SOURCE INFORMATION: Begin

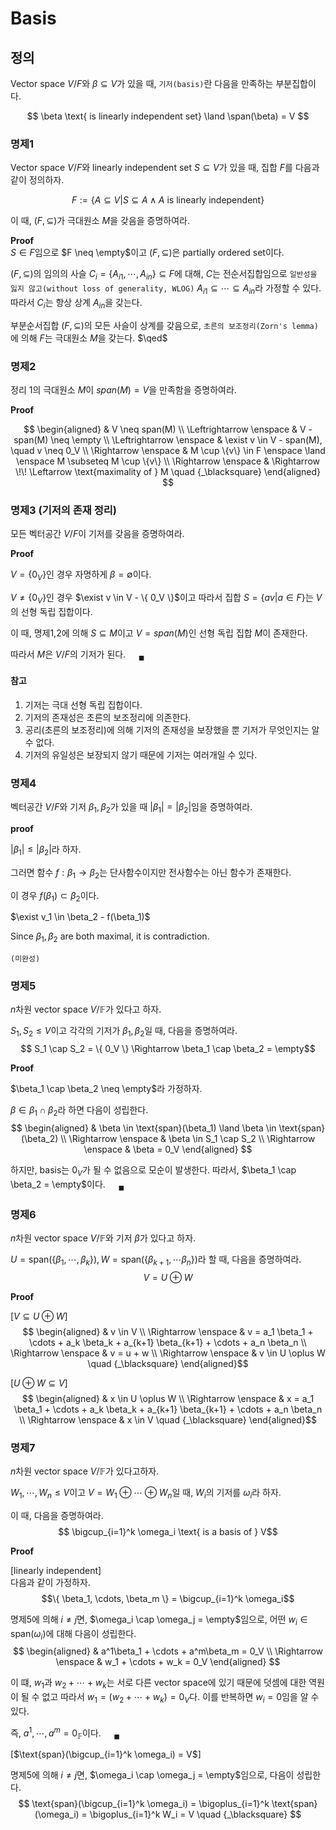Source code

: # Basis
## 정의
Vector space $V/F$와 $\beta \subseteq V$가 있을 때, `기저(basis)`란 다음을 만족하는 부분집합이다.

$$ \beta \text{ is linearly independent set} \land \span(\beta) = V $$

### 명제1
Vector space $V/F$와 linearly independent set $S \subseteq V$가 있을 때, 집합 $F$를 다음과 같이 정의하자.

$$F := \{ A \subseteq V | S \subseteq A \land A \text{ is linearly independent}\}$$ 

이 때, $(F,\subseteq)$가 극대원소 $M$을 갖음을 증명하여라.

**Proof**  
$S \in F$임으로 $F \neq \empty$이고 $(F,\subseteq)$은 partially ordered set이다. 

$(F,\subseteq)$의 임의의 사슬 $C_i = \{ A_{i1}, \cdots, A_{in} \} \subseteq F$에 대해, $C$는 전순서집합임으로 `일반성을 잃지 않고(without loss of generality, WLOG)` $A_{i1} \subseteq \cdots \subseteq A_{in}$라 가정할 수 있다. 따라서 $C_i$는 항상 상계 $A_{in}$을 갖는다.

부분순서집합 $(F,\subseteq)$의 모든 사슬이 상계를 갖음으로, `초른의 보조정리(Zorn's lemma)`에 의해 $F$는 극대원소 $M$을 갖는다. $\qed$

### 명제2
정리 1의 극대원소 $M$이 $span(M)=V$을 만족함을 증명하여라.

**Proof**

$$ \begin{aligned} & V \neq span(M) \\ \Leftrightarrow \enspace & V - span(M) \neq \empty \\ \Leftrightarrow \enspace & \exist v \in V - span(M), \quad v \neq 0_V \\ \Rightarrow \enspace &  M \cup \{v\} \in F \enspace \land \enspace M \subseteq M \cup \{v\} \\ \Rightarrow \enspace & \Rightarrow \!\! \Leftarrow \text{maximality of } M \quad {_\blacksquare} \end{aligned} $$

### 명제3 (기저의 존재 정리)
모든 벡터공간 $V/F$이 기저를 갖음을 증명하여라.

**Proof** 

$V = \{ 0_V \}$인 경우 자명하게 $\beta = \emptyset$이다.

$V \neq \{ 0_V \}$인 경우  $\exist v \in V - \{ 0_V \}$이고 따라서 집합 $S = \{ av | a \in F \}$는 $V$의 선형 독립 집합이다. 

이 때, 명제1,2에 의해 $S \subseteq M$이고 $V = span(M)$인 선형 독립 집합 $M$이 존재한다.

따라서 $M$은 $V/F$의 기저가 된다. $\quad {_\blacksquare}$

#### 참고

1. 기저는 극대 선형 독립 집합이다.
2. 기저의 존재성은 초른의 보조정리에 의존한다.
3. 공리(초른의 보조정리)에 의해 기저의 존재성을 보장했을 뿐 기저가 무엇인지는 알 수 없다.
4. 기저의 유일성은 보장되지 않기 때문에 기저는 여러개일 수 있다.

### 명제4
벡터공간 $V/F$와 기저 $\beta_1,\beta_2$가 있을 때 $|\beta_1| = |\beta_2|$임을 증명하여라.

**proof**

$|\beta_1| \le |\beta_2|$라 하자.

그러면 함수 $f: \beta_1 \rightarrow \beta_2$는 단사함수이지만 전사함수는 아닌 함수가 존재한다.

이 경우 $f(\beta_1) \subset \beta_2$이다.

$\exist v_1 \in \beta_2 - f(\beta_1)$

Since $\beta_1, \beta_2$ are both maximal, it is contradiction.

`(미완성)`

### 명제5
$n$차원 vector space $V / \mathbb F$가 있다고 하자.

$S_1, S_2 \le V$이고 각각의 기저가 $\beta_1,\beta_2$일 때,  다음을 증명하여라.
$$ S_1 \cap S_2 = \{ 0_V \} \Rightarrow \beta_1 \cap \beta_2 = \empty$$

**Proof**

$\beta_1 \cap \beta_2 \neq \empty$라 가정하자.

$\beta \in \beta_1 \cap \beta_2$라 하면 다음이 성립한다.
$$ \begin{aligned} & \beta \in \text{span}(\beta_1) \land \beta \in \text{span}(\beta_2) \\ \Rightarrow \enspace & \beta \in S_1 \cap S_2 \\ \Rightarrow \enspace & \beta = 0_V \end{aligned}  $$

하지만, basis는 $0_V$가 될 수 없음으로 모순이 발생한다. 따라서, $\beta_1 \cap \beta_2 = \empty$이다. $\quad {_\blacksquare}$

### 명제6
$n$차원 vector space $V / \mathbb F$와 기저 $\beta$가 있다고 하자.

$U = \text{span}(\{\beta_1, \cdots, \beta_k \}), W = \text{span}(\{ \beta_{k+1}, \cdots \beta_n \})$라 할 때, 다음을 증명하여라.
$$V = U \oplus W$$

**Proof**

[$V \subseteq U \oplus W$]  
$$ \begin{aligned} & v \in V \\ \Rightarrow \enspace & v = a_1 \beta_1 + \cdots + a_k \beta_k + a_{k+1} \beta_{k+1} + \cdots + a_n \beta_n \\ \Rightarrow \enspace & v = u + w \\ \Rightarrow \enspace & v \in U \oplus W  \quad {_\blacksquare} \end{aligned}$$

[$U \oplus W \subseteq V$]  
$$ \begin{aligned} & x \in U \oplus W \\ \Rightarrow \enspace & x = a_1 \beta_1 + \cdots + a_k \beta_k + a_{k+1} \beta_{k+1} + \cdots + a_n \beta_n \\ \Rightarrow \enspace & x \in V  \quad {_\blacksquare} \end{aligned}$$


### 명제7
$n$차원 vector space $V / \mathbb F$가 있다고하자.

$W_1, \cdots, W_n \le V$이고 $V = W_1 \oplus \cdots \oplus W_n$일 때, $W_i$의 기저를 $\omega_i$라 하자.

이 때, 다음을 증명하여라.
$$ \bigcup_{i=1}^k \omega_i \text{ is a basis of } V$$

**Proof**

[linearly independent]  
다음과 같이 가정하자.
$$\{ \beta_1, \cdots, \beta_m \} = \bigcup_{i=1}^k \omega_i$$

명제5에 의해 $i \neq j$면, $\omega_i \cap \omega_j = \empty$임으로, 어떤 $w_i \in \text{span}(\omega_i)$에 대해  다음이 성립한다.
$$ \begin{aligned} & a^1\beta_1 + \cdots + a^m\beta_m = 0_V \\ \Rightarrow \enspace & w_1 + \cdots + w_k  = 0_V \end{aligned}  $$

이 떄, $w_1$과 $w_2+ \cdots + w_k$는 서로 다른 vector space에 있기 때문에 덧셈에 대한 역원이 될 수 없고 따라서 $w_1 = (w_2 + \cdots + w_k) = 0_V$다. 이를 반복하면 $w_i = 0$임을 알 수 있다.

즉, $a^1, \cdots, a^m = 0_{\mathbb F}$이다. $\quad {_\blacksquare}$

[$\text{span}(\bigcup_{i=1}^k \omega_i) = V$]  

명제5에 의해 $i \neq j$면, $\omega_i \cap \omega_j = \empty$임으로, 다음이 성립한다.
$$ \text{span}(\bigcup_{i=1}^k \omega_i) = \bigoplus_{i=1}^k \text{span}(\omega_i) = \bigoplus_{i=1}^k W_i = V \quad {_\blacksquare} $$
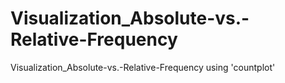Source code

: # Visualization_Absolute-vs.-Relative-Frequency
Visualization_Absolute-vs.-Relative-Frequency using 'countplot'

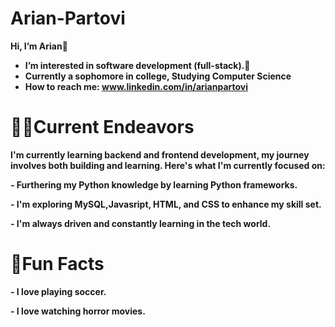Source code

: # Arian-Partovi
 <b>Hi, I’m Arian👋<b>
 
- I’m interested in software development (full-stack).👀 
- Currently a sophomore in college, Studying Computer Science
- How to reach me: www.linkedin.com/in/arianpartovi
  
<h1> <b>👨‍💻Current Endeavors </b></h1>
<p> I'm currently learning backend and frontend development, my journey involves both building and learning. Here's what I'm currently focused on: </p>
<p> - Furthering my Python knowledge by learning Python frameworks. </p>
<p> - I'm exploring MySQL,Javasript, HTML, and CSS to enhance my skill set.</p>
<p> - I'm always driven and constantly learning in the tech world. </p>

<h1> <b>🌟Fun Facts</b></h1> 
<p> - I love playing soccer. </p>
<p> - I love watching horror movies. </p>

<!---
jhevtech/jhevtech is a ✨ special ✨ repository because its `README.md` (this file) appears on your GitHub profile.
You can click the Preview link to take a look at your changes.
--->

SOURCE INFORMATION: End

• [DESCRIPTION OF THE TASK]
Looking at the entries above, copy out every line in which "development" occurs.

• [SOLUTION]
- I’m interested in software development (full-stack).👀 
<p> I'm currently learning backend and frontend development, my journey involves both building and learning. Here's what I'm currently focused on: </p>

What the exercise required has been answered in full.